1° l’épreuve n’est pas passée par tous les élèves de 15 ans, mais par un échantillon dont la taille est proportionnelle à la population scolaire du pays. Cette pratique n’a rien d’exceptionnel, passons. Ce qui est un peu plus interpellant c’est que l’échantillon sélectionné ne présente pas la totalité de l’épreuve, mais seulement une de ses trois parties. Les résultats obtenus sont alors extrapolés aux autres épreuves. Sans vouloir nier la compétence des statisticiens qui se livrent à ces savants calculs, on peut probablement trouver dans cette méthodologie une explication du faible nombre de résultats significatifs obtenus.

2° on s’inquiète assez peu, me semble-t-il, d’une exigence minimale pour une épreuve de ce type : la fidélité. Autrement dit l’épreuve mesure-t-elle toujours bien la même chose d’une fois sur l’autre ? Or certains chiffres présentés posent question. Le modèle finlandais, tant vanté, affiche des reculs, significatifs, dans tous les secteurs. L’Argentine affiche des progrès étonnants (51, 46 et 38 points). Peut-on dès lors être certain que l’épreuve est d’une difficulté constante dans le temps ? Ou faut-il au contraire penser que le modèle finlandais ne fonctionne plus aussi bien qu’avant et que les Argentins ont trouvé la recette éducative miracle ?

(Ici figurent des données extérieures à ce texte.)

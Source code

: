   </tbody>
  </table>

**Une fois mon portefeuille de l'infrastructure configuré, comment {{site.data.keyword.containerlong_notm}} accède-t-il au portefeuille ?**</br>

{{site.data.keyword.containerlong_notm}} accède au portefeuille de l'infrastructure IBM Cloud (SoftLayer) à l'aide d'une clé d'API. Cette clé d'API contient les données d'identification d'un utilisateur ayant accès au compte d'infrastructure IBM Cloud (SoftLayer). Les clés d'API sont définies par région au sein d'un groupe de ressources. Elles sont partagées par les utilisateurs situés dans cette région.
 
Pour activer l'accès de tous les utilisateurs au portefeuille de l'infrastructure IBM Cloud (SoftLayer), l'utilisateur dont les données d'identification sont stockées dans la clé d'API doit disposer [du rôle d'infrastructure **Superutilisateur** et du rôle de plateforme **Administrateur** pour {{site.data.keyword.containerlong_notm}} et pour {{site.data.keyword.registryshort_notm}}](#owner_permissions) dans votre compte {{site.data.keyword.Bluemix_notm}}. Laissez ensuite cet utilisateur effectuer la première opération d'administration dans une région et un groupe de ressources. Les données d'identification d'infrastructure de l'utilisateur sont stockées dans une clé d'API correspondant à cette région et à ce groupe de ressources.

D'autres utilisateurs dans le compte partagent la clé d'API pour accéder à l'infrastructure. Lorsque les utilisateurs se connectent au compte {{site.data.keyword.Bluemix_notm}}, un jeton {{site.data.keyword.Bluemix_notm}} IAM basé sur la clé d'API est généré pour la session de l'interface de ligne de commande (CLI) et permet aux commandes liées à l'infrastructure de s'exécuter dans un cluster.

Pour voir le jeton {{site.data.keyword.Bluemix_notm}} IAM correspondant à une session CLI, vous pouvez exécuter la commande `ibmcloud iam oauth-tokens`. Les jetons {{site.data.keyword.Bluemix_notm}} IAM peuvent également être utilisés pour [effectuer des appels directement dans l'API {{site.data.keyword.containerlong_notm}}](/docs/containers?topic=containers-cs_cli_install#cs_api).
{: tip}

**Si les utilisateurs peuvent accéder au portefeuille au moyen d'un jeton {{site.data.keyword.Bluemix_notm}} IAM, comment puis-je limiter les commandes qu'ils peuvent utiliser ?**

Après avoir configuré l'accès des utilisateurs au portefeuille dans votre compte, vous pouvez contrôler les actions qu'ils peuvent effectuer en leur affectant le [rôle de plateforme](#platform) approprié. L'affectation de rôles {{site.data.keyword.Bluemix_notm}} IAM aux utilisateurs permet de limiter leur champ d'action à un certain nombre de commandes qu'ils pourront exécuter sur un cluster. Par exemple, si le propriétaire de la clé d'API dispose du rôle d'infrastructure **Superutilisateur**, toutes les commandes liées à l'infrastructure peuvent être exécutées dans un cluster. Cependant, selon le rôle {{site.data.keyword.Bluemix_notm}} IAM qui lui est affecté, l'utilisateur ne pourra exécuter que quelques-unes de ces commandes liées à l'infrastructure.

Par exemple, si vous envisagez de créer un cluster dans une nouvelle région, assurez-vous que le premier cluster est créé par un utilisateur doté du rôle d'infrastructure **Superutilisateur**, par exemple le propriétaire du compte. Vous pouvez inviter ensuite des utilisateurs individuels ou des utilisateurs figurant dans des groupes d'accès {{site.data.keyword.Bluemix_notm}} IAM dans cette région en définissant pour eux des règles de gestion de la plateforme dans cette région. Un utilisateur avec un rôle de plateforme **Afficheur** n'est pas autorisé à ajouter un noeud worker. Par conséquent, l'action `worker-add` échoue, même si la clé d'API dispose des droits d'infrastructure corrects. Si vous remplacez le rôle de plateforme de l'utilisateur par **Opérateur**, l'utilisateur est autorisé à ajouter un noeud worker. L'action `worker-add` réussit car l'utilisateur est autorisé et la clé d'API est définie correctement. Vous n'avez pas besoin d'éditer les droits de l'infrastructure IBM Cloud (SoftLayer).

Une première conclusion serait donc qu’un certaines caractéristiques méthodologiques de l’épreuve PISA devraient, à tout le moins, inciter ceux qui en parlent à un minimum de prudence dans les conclusions tirées de chiffres dont la validité statistique est assez aléatoire. Par ailleurs, il est évident qu’il n’existe qu’un lien très ténu entre les performances mesurées et la structure des systèmes éducatifs. La complexité de ceux-ci rend difficile la mise en évidence de corrélations claires entre la sélectivité du parcours, la longueur du parcours scolaire, le volume hebdomadaire des cours, etc., et les résultats aux épreuves.

En fait les seules certitudes qu’on peut tirer de PISA tiennent à leur rôle politique et médiatique. Une fois les chiffres connus, le politique s’en empare pour promettre une progression d’ici au prochain test. L’opposition s’en sert pour critiquer le ministre en place. Deux pays voisins peuvent, sans s’interroger davantage, invoquer PISA pour prendre des mesures opposées au nom d’un objectif identique. Mme Valaud – Belkacem voulait supprimer le latin au nom du renforcement de l’égalité, alors que le Pacte d’Excellence envisage du latin pour tous dans son ‘tronc commun polytechnique’.

On ne sort pas de ce qui constitue la difficulté majeure de la gestion des systèmes éducatifs, ils n’échappent pas à l’idéologie, donc à l’irrationnel. La pratique du benchmarking international a-t-il une utilité réelle dans l’amélioration des systèmes éducatifs ? N’est-il pas vain de croire que l’on pourra tirer des leçons utiles de ce qui se passe à Singapour pour améliorer l’enseignement à Charleroi ou à Bruxelles ?

PISA, comme la plus jolie fille du monde, ne peut offrir plus qu’elle n’a. La surestimation des résultats qu’elle produit, les conclusions hâtives qu’elle suscite ne contribuent pas, telles quelles, à garantir nécessairement une meilleure efficience. Les prochaines éditions devraient porter un avertissement aux lecteurs : “ à utiliser avec précaution ”.


[i] PISA  2015 – résultats à la loupe, sur le site de l’OCDE.